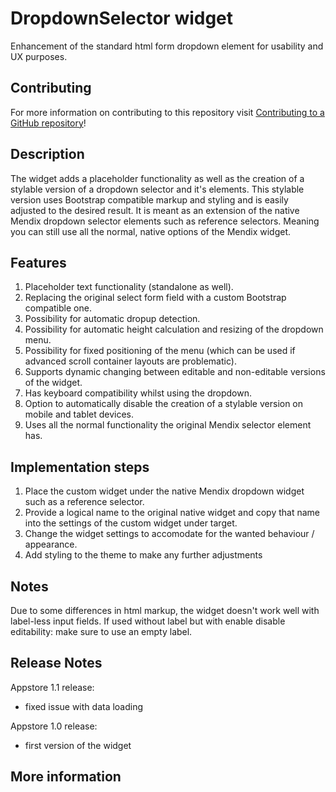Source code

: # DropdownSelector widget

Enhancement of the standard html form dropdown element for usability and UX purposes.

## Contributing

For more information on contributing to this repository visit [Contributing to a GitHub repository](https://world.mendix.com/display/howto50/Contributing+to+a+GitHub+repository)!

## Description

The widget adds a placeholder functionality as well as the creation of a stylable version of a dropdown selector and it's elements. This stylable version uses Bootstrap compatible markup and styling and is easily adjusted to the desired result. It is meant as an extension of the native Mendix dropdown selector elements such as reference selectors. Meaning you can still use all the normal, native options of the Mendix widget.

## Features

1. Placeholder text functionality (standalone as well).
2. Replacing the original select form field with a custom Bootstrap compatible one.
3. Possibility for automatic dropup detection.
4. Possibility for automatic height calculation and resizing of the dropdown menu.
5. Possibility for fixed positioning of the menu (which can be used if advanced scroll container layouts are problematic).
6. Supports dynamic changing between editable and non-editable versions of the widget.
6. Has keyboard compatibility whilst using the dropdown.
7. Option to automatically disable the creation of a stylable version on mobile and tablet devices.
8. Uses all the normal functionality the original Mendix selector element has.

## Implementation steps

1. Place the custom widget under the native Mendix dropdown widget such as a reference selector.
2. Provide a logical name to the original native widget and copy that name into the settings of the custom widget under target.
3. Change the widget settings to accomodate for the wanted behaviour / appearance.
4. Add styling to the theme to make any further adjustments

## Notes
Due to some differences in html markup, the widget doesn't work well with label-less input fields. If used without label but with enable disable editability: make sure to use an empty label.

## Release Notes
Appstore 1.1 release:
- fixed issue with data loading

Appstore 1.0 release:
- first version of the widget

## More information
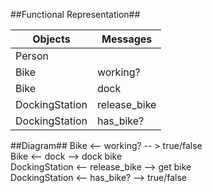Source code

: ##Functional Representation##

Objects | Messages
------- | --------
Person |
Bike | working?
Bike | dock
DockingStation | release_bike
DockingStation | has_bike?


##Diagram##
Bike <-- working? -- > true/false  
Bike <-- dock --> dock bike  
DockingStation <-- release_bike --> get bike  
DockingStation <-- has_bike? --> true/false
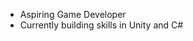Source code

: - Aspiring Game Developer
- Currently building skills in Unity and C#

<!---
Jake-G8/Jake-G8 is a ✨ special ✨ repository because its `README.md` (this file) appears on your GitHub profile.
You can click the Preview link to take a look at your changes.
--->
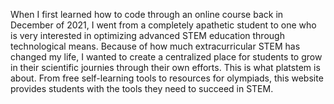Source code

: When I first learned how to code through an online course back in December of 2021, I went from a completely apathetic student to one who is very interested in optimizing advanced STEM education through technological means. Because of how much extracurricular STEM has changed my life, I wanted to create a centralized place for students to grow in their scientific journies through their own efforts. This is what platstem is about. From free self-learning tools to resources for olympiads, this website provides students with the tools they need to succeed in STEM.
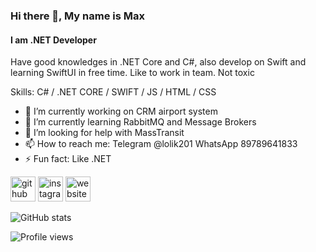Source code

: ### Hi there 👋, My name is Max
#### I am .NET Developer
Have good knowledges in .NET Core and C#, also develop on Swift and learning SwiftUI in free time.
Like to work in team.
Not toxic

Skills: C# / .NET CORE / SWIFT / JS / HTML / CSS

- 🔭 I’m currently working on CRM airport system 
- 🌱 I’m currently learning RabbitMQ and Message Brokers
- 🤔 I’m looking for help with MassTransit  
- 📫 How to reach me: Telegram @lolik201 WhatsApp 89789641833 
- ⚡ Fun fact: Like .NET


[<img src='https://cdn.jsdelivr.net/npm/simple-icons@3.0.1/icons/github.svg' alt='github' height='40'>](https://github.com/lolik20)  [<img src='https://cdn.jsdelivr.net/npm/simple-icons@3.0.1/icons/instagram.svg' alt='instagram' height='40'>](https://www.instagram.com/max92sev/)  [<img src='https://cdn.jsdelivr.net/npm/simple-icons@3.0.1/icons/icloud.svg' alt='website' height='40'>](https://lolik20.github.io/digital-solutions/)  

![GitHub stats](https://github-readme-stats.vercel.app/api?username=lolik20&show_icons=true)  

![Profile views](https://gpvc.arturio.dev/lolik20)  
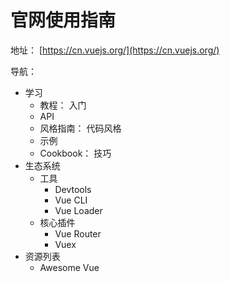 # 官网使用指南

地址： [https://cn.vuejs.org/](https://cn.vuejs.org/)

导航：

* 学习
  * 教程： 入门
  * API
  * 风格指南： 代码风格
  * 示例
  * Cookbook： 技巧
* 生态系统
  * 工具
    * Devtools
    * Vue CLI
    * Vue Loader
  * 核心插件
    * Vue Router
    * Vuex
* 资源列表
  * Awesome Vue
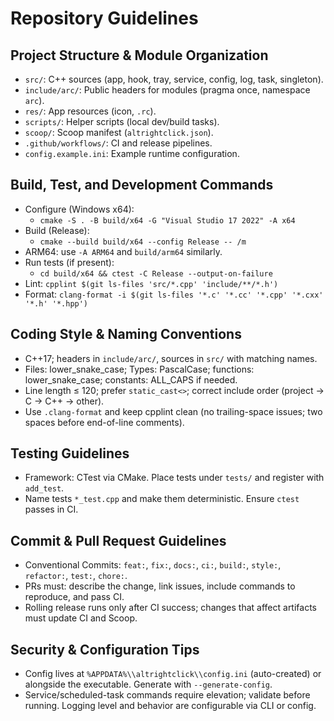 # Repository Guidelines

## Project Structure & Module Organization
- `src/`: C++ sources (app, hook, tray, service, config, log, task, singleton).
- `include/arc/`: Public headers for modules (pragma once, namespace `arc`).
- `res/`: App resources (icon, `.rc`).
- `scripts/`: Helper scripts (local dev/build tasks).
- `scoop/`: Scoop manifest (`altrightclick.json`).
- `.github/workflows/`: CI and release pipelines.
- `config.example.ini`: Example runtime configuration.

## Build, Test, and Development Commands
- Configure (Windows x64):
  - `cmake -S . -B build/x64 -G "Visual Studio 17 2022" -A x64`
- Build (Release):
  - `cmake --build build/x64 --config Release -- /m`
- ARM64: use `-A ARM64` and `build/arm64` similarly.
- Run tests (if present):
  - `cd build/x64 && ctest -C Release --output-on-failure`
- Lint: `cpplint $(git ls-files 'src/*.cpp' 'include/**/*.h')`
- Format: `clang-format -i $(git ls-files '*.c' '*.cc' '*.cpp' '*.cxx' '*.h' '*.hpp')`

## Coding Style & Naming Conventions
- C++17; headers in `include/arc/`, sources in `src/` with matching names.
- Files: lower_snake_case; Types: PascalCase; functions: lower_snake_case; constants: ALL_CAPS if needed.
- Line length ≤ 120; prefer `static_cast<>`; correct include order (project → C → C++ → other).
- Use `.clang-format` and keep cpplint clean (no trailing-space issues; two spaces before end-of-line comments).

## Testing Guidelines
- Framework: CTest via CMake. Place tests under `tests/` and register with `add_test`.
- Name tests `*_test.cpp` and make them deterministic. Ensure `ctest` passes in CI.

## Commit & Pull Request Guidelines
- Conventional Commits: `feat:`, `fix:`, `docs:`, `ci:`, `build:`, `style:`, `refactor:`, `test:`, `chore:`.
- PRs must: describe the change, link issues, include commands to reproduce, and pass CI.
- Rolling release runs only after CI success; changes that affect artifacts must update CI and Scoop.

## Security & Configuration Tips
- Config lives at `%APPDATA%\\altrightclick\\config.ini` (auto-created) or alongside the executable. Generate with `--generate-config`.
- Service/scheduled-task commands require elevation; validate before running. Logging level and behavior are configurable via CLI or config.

Your instructions: Within the listing above, copy each line that has the string "original".

Solved problem:
2. Replacing the original select form field with a custom Bootstrap compatible one.
8. Uses all the normal functionality the original Mendix selector element has.
2. Provide a logical name to the original native widget and copy that name into the settings of the custom widget under target.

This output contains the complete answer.